I’m the parent of a teenaged girl. My daughter is always depressed and angry. She has a hard time liking certain people. She has a “her way or no way attitude.” Her dad and I have been divorced for a few years now and we’re both remarried. She will have nothing to do with my husband. He stays out of her way and tries really hard to just put up with her meanness. She is stubborn too. I’m trapped in the middle, I love them both too much. We have been blessed in so many ways, but all I do is give her what she wants and I get zero from her. I feel so bad about her pain. We tried counseling and that didn’t work. Now what? I’m praying for this problem all the time. Do you have any answers? I’m really desperate.

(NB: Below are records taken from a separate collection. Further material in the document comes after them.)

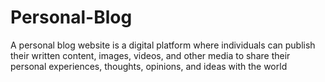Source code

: # Personal-Blog
A personal blog website is a digital platform where individuals can publish their written content, images, videos, and other media to share their personal experiences, thoughts, opinions, and ideas with the world
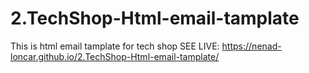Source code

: # 2.TechShop-Html-email-tamplate
This is html email tamplate for tech shop
SEE LIVE: https://nenad-loncar.github.io/2.TechShop-Html-email-tamplate/
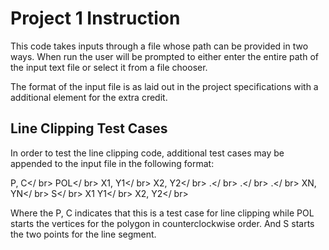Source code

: Project 1 Instruction
===

This code takes inputs through a file whose path can be provided in two ways.
When run the user will be prompted to either enter the entire path of the input text file or select it from a file chooser.

The format of the input file is as laid out in the project specifications with a additional element for the extra credit.

Line Clipping Test Cases
---
In order to test the line clipping code, additional test cases may be appended to the input file in the following format:

P, C</ br>
POL</ br>
X1, Y1</ br>
X2, Y2</ br>
.</ br>
.</ br>
.</ br>
XN, YN</ br>
S</ br>
X1 Y1</ br>
X2, Y2</ br>


Where the P, C indicates that this is a test case for line clipping while POL starts the vertices for the polygon in counterclockwise order. And S starts the two points for the line segment.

I’m saddened but not surprised to hear of your daughter’s reactions to your (and her father’s) divorce and remarriage. As you are well aware, there are some messy consequences of divorce in terms of how kids respond and it sounds like you are getting a full-fledged “storm” as opposed to some passing “showers.” Her reactions, however difficult, are not abnormal. Her world is one that has been full of changes in the past few years and it will take time for her to adjust. Don’t forget that most kids have difficult times navigating adolescence in the best of circumstances. Your daughter has additional issues she faces.

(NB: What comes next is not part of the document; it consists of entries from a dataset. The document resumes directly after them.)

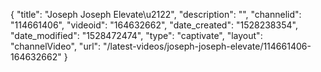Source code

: {
    "title": "Joseph Joseph Elevate\u2122",
    "description": "",
    "channelid": "114661406",
    "videoid": "164632662",
    "date_created": "1528238354",
    "date_modified": "1528472474",
    "type": "captivate",
    "layout": "channelVideo",
    "url": "\/latest-videos\/joseph-joseph-elevate\/114661406-164632662"
}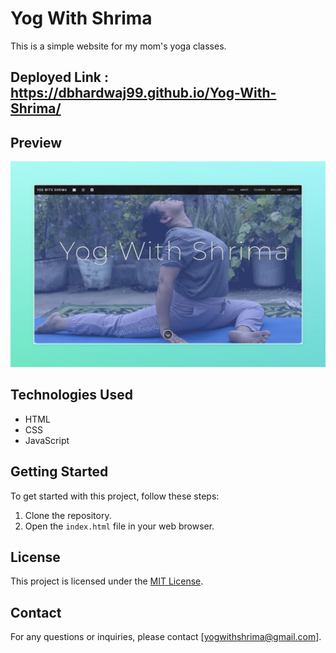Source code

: # Yog With Shrima

This is a simple website for my mom's yoga classes.

## Deployed Link : https://dbhardwaj99.github.io/Yog-With-Shrima/

## Preview

![Yog With Shrima](images/Yoga_With_Shrima.jpeg)

## Technologies Used

- HTML
- CSS
- JavaScript

## Getting Started

To get started with this project, follow these steps:

1. Clone the repository.
2. Open the `index.html` file in your web browser.

## License

This project is licensed under the [MIT License](LICENSE).

## Contact

For any questions or inquiries, please contact [yogwithshrima@gmail.com].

As difficult as it may be, she really needs your support during this adjustment period. You stated that “all I do is give her what she wants and I get zero from her.” I am concerned about that statement. Your daughter needs you to express your love, care, and unwavering commitment, but this doesn’t require giving her whatever she wants. Part of the support she needs is for you to be a parent, not her friend. She needs you to provide loving boundaries and discipline.
You stated that counseling didn’t work. Although, I’m cannot say why it didn’t work, I wouldn’t give up on trying to help your daughter find support outside of your home. This could be through the support of your youth pastor or a volunteer youth worker. Some areas have divorce recovery support groups for teenagers which can be very helpful. Also, there may be other professional adolescent counselors in your area that your daughter might connect with, despite not having a good experience with her first counselor.
Have you asked your daughter what kind of support she feels she needs or wants to help her through these adjustments? It is possible that she has something in mind, but hasn’t been asked.
Whatever else you do, don’t give up praying for your daughter. Even though it is sometimes hard to keep this in mind when things aren’t going well, don’t forget that God loves your daughter more than anyone else! He won’t let go of her! Commit her to God’s care. And don’t forget, God also loves you! Commit your parenting to Him. Ask Him for wisdom. He promises to give it (see James 1). God is big enough to carry you and your daughter through these times. Do your best with your daughter and trust Him.